A certain class of coincidence measurements Coincidence methods allows to observe multi-hole states in ionic particles such as atoms, molecules and clusters. Such measurements involve at least the detection of a recoil-ion together with one electron [1] or the detection of two electrons, e.g., using a magnetic bottle time-of-flight spectrometer [2]. One may identify double core-hole states by requiring the detection of two inner-shell Auger electrons as well as a consistent photo electron [2]. Within a single atom, multi-electron excitation processes may proceed via the shake-off mechanism, influenced significantly by electron-correlation effects in the initial state [3]. Contrary, statistically independent multi-photon ionization processes may be triggered by the high virtual photon field of projectile ions [1] or by the high photon densities in the short pulse of a Free-Electron Laser (FEL) Free-Electron Lasers. This ionization mechanism would also result in ionic target atoms with larger and even very large distances within a molecule or a cluster. A third mechanism, which however favors multi-hole states at shorter atomic distances, relies on dynamic correlation (electron-electron collision) in the intermediate state. One of the current hot topics in electron dynamics is the distinction and quantitative investigation of these three multi-ionization mechanisms. The production and analysis of multi-hole states, however, points also to a new application that is described in the following.

The production and identification of a double-core-hole (DCH) state, after multi-photon ionization (at an FEL) or double ionization via dynamic correlation (at BESSY II) enables an improved electron spectroscopy for chemical analysis (ESCA). The spectroscopy of Auger electrons from such a DCH state is sensitive to the interaction of the emitting atom with the positive charge of the (separated) second core hole. This interaction leads to an Auger energy reduction (in atomic or Hartree units) of 1/|Ri,j|, where Ri,j is the (localized) hole/hole distance in atomic units (equal to the Bohr radius). Thus, high resolution spectroscopy on such states in molecules or clusters should show several satellite lines with line shifts related to atomic distances and intensities related to the multiplicity of a certain distance within a molecule. Thus, we expect to be sensitive on the chemical structure and able to distinguish isomers. It is clear that this DCH spectroscopy at BESSY yields distance information similar as the EXAFS technique. The coincidence requirement, however, may fix the target nuclear charge of both active atoms with high precision, not only the emitter atom as in EXAFS. Furthermore, application of this technique at an FEL would relate atoms with large distances, far beyond the sensitivity range of EXAFS.

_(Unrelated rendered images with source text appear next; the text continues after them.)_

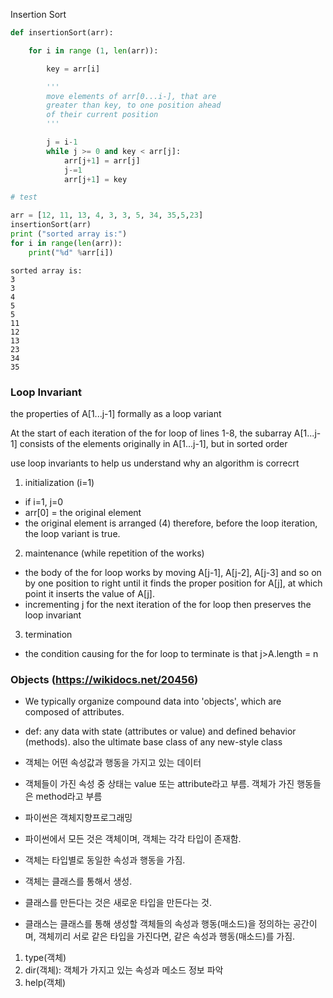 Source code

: Insertion Sort


```python
def insertionSort(arr):

    for i in range (1, len(arr)):

        key = arr[i]

        '''
        move elements of arr[0...i-], that are
        greater than key, to one position ahead
        of their current position
        '''

        j = i-1
        while j >= 0 and key < arr[j]:
            arr[j+1] = arr[j]
            j-=1
            arr[j+1] = key

# test

arr = [12, 11, 13, 4, 3, 3, 5, 34, 35,5,23]
insertionSort(arr)
print ("sorted array is:")
for i in range(len(arr)):
    print("%d" %arr[i])
```

    sorted array is:
    3
    3
    4
    5
    5
    11
    12
    13
    23
    34
    35


### Loop Invariant 

the properties of A[1...j-1] formally as a loop variant

At the start of each iteration of the for loop of lines 1-8,
the subarray A[1...j-1] consists of the elements originally
in A[1...j-1], but in sorted order

use loop invariants to help us understand why an algorithm is correcrt

1. initialization (i=1)
- if i=1, j=0
- arr[0] = the original element 
- the original element is arranged
	(4) therefore, before the loop iteration, the loop variant is true.

2. maintenance (while repetition of the works)
- the body of the for loop works by moving A[j-1], A[j-2], A[j-3] and so on by one position to right until it finds the proper position for A[j], at which point it inserts the value of A[j].
- incrementing j for the next iteration of the for loop then preserves the loop invariant

3. termination
- the condition causing for the for loop to terminate is that j>A.length = n

### Objects (https://wikidocs.net/20456)

- We typically organize compound data into 'objects', which are composed of attributes.
- def: any data with state (attributes or value) and defined behavior (methods). also the ultimate base class of any new-style class

- 객체는 어떤 속성값과 행동을 가지고 있는 데이터
- 객체들이 가진 속성 중 상태는 value 또는 attribute라고 부름. 객체가 가진 행동들은 method라고 부름
- 파이썬은 객체지향프로그래밍

- 파이썬에서 모든 것은 객체이며, 객체는 각각 타입이 존재함.
- 객체는 타입별로 동일한 속성과 행동을 가짐.
- 객체는 클래스를 통해서 생성. 
- 클래스를 만든다는 것은 새로운 타입을 만든다는 것.
- 클래스는 클래스를 통해 생성할 객체들의 속성과 행동(매소드)을 정의하는 공간이며, 객체끼리 서로 같은 타입을 가진다면, 같은 속성과 행동(매소드)를 가짐.

1. type(객체)
2. dir(객체): 객체가 가지고 있는 속성과 메소드 정보 파악
3. help(객체)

Selected references on experiments using coincidences between electrons and other electrons or target recoil-ions:

  1. "Evidence for Electron Correlation in the Two-Electron Continuum During Double Ionization in 300-keV p + He Collisions" B. Skogvall and G. Schiwietz, Phys.Rev.Lett. 65, 3265 (1990)
  2. "Double Core Hole Creation and Subsequent Auger Decay in NH3 and CH4 Molecules" J. H. D. Eland, M. Tashiro, P. Linusson, M. Ehara, K. Ueda, and R. Feifel,  Phys. Rev. Lett. 105, 213005 (2010)
  3. "Double Ionization of Helium by 40 MeV Protons" G. Schiwietz, G. Xiao, P.L. Grande, B. Skogvall, R. Köhrbrück, B. Sulik, K. Sommer, A. Schmoldt, U. Stettner, and A. Salin, Europhys.Lett. 27, 341-346 (1994)